Extracted entries section start

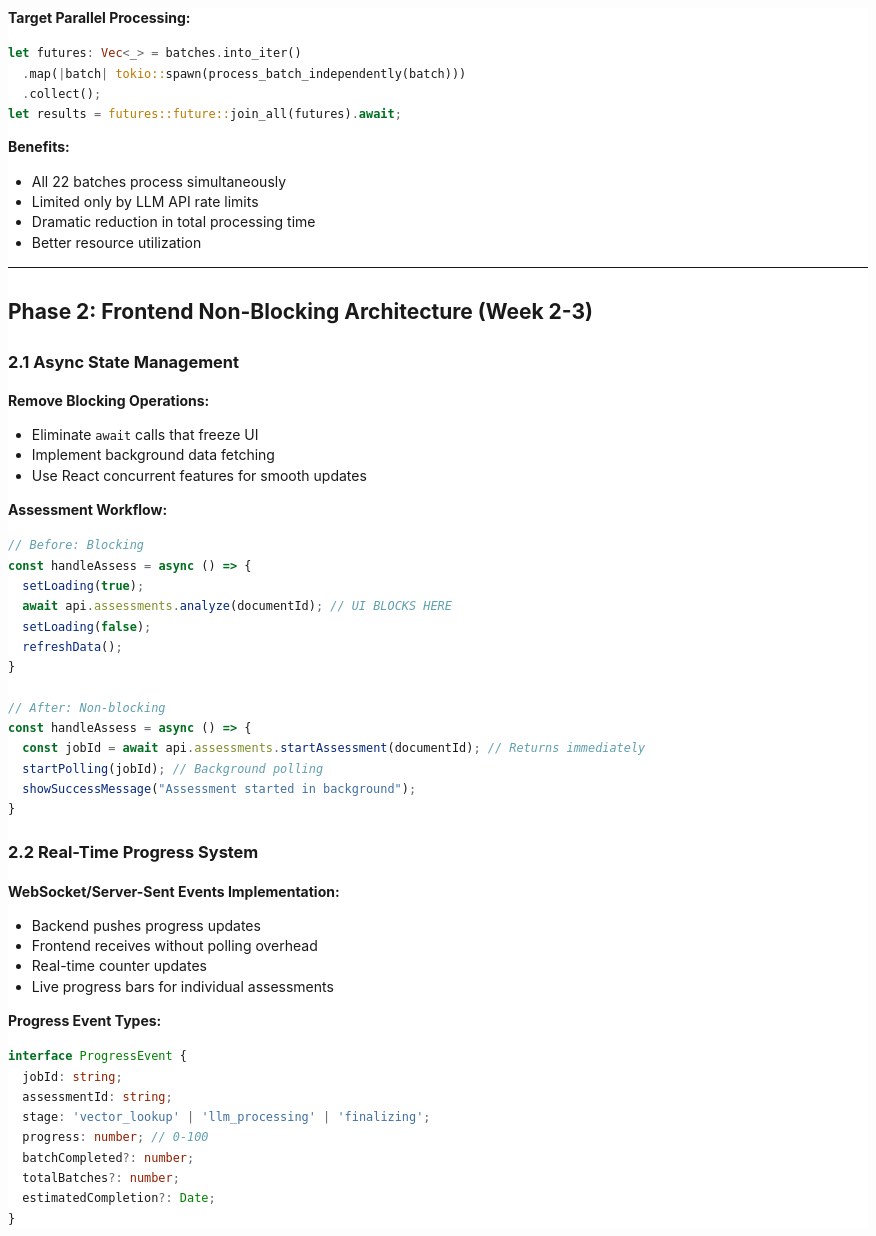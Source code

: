 **Target Parallel Processing:**
```rust
let futures: Vec<_> = batches.into_iter()
  .map(|batch| tokio::spawn(process_batch_independently(batch)))
  .collect();
let results = futures::future::join_all(futures).await;
```

**Benefits:**
- All 22 batches process simultaneously
- Limited only by LLM API rate limits
- Dramatic reduction in total processing time
- Better resource utilization

---

## Phase 2: Frontend Non-Blocking Architecture (Week 2-3)

### 2.1 Async State Management

**Remove Blocking Operations:**
- Eliminate `await` calls that freeze UI
- Implement background data fetching
- Use React concurrent features for smooth updates

**Assessment Workflow:**
```typescript
// Before: Blocking
const handleAssess = async () => {
  setLoading(true);
  await api.assessments.analyze(documentId); // UI BLOCKS HERE
  setLoading(false);
  refreshData();
}

// After: Non-blocking
const handleAssess = async () => {
  const jobId = await api.assessments.startAssessment(documentId); // Returns immediately
  startPolling(jobId); // Background polling
  showSuccessMessage("Assessment started in background");
}
```

### 2.2 Real-Time Progress System

**WebSocket/Server-Sent Events Implementation:**
- Backend pushes progress updates
- Frontend receives without polling overhead
- Real-time counter updates
- Live progress bars for individual assessments

**Progress Event Types:**
```typescript
interface ProgressEvent {
  jobId: string;
  assessmentId: string;
  stage: 'vector_lookup' | 'llm_processing' | 'finalizing';
  progress: number; // 0-100
  batchCompleted?: number;
  totalBatches?: number;
  estimatedCompletion?: Date;
}
```
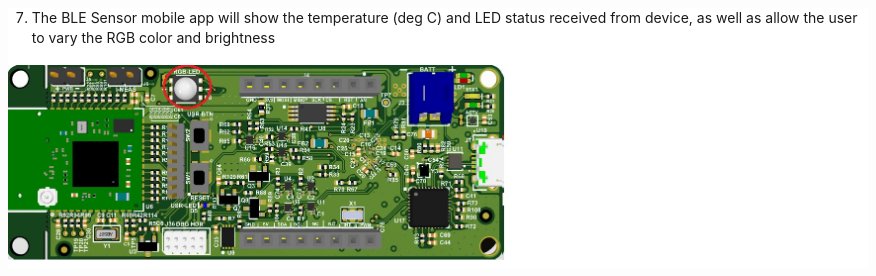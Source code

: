 7. The BLE Sensor mobile app will show the temperature (deg C) and LED status received from device, as well as allow the user to vary the RGB color and brightness

<p align="left">
   <img src="images/Curiosity-top2_rgb.jpg" width="500" height="200"   />
</p>

<p align="left">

Extracted entries section end

> _Assigned task_: An exact restatement of every record is required. Omit the images.

> _Answer_:
Source code

: **Target Parallel Processing:**
```rust
let futures: Vec<_> = batches.into_iter()
  .map(|batch| tokio::spawn(process_batch_independently(batch)))
  .collect();
let results = futures::future::join_all(futures).await;
```

**Benefits:**
- All 22 batches process simultaneously
- Limited only by LLM API rate limits
- Dramatic reduction in total processing time
- Better resource utilization

---

## Phase 2: Frontend Non-Blocking Architecture (Week 2-3)

### 2.1 Async State Management

**Remove Blocking Operations:**
- Eliminate `await` calls that freeze UI
- Implement background data fetching
- Use React concurrent features for smooth updates

**Assessment Workflow:**
```typescript
// Before: Blocking
const handleAssess = async () => {
  setLoading(true);
  await api.assessments.analyze(documentId); // UI BLOCKS HERE
  setLoading(false);
  refreshData();
}

// After: Non-blocking
const handleAssess = async () => {
  const jobId = await api.assessments.startAssessment(documentId); // Returns immediately
  startPolling(jobId); // Background polling
  showSuccessMessage("Assessment started in background");
}
```

### 2.2 Real-Time Progress System

**WebSocket/Server-Sent Events Implementation:**
- Backend pushes progress updates
- Frontend receives without polling overhead
- Real-time counter updates
- Live progress bars for individual assessments

**Progress Event Types:**
```typescript
interface ProgressEvent {
  jobId: string;
  assessmentId: string;
  stage: 'vector_lookup' | 'llm_processing' | 'finalizing';
  progress: number; // 0-100
  batchCompleted?: number;
  totalBatches?: number;
  estimatedCompletion?: Date;
}
```
Source code

: 7. The BLE Sensor mobile app will show the temperature (deg C) and LED status received from device, as well as allow the user to vary the RGB color and brightness

<p align="left">
   <img src="images/Curiosity-top2_rgb.jpg" width="500" height="200"   />
</p>

<p align="left">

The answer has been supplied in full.